- DATA TO EXAMINE -
--- START ---

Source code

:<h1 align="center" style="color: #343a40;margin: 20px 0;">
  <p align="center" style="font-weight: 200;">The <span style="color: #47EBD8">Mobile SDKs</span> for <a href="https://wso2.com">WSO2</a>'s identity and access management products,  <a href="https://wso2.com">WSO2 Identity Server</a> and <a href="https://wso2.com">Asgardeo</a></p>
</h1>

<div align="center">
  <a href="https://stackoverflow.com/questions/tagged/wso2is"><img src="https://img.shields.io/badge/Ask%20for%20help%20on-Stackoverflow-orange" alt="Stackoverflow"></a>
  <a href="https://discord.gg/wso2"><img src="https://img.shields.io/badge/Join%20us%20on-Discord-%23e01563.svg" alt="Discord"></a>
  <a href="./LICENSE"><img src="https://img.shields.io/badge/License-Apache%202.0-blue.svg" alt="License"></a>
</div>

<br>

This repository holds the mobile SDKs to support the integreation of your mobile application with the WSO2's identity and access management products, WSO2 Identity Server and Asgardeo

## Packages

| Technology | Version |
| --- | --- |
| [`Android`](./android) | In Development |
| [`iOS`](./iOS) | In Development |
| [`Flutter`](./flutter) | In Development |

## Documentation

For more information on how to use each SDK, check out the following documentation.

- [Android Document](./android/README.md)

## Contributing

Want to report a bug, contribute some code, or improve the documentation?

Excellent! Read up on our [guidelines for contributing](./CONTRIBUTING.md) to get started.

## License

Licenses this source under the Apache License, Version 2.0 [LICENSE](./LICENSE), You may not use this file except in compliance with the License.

--- END ---
--- START ---

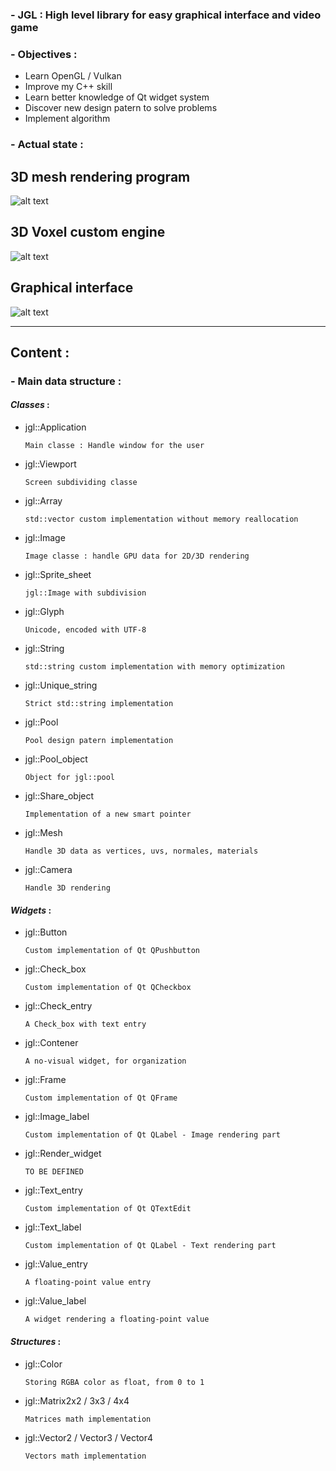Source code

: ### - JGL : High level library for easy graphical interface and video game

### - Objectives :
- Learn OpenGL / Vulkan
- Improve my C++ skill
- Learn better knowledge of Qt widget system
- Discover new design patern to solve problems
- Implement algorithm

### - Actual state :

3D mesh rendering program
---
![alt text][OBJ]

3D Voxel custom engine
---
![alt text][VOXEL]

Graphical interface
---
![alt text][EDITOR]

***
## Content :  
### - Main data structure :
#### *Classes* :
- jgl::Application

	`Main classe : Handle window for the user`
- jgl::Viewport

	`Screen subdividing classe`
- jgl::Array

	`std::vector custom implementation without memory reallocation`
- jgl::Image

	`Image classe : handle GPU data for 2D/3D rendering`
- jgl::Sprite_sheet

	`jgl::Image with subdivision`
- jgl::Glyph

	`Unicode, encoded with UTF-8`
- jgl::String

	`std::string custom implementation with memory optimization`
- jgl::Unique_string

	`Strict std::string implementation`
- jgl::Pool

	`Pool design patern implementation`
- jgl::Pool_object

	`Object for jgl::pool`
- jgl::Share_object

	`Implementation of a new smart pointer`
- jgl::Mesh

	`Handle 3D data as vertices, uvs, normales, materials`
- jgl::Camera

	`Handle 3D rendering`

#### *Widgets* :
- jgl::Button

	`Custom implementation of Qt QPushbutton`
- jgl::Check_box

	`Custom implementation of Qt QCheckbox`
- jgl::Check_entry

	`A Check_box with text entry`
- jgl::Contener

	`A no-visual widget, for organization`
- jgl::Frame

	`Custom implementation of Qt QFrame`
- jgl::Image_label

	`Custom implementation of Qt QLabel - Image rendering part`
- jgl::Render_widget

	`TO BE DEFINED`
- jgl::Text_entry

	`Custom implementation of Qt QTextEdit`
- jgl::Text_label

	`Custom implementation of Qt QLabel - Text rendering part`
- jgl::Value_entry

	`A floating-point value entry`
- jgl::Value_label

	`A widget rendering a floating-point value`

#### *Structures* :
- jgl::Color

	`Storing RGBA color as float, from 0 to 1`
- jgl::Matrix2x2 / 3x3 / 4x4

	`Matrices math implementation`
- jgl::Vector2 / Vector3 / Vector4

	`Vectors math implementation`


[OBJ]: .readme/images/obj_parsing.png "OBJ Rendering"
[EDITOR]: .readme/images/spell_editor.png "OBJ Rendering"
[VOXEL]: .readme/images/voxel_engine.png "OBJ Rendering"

--- END ---

- PROMPT -
Scan the data for the word "patern" and copy every line where it shows up.

- EXPECTED OUTPUT -
- Discover new design patern to solve problems
	`Pool design patern implementation`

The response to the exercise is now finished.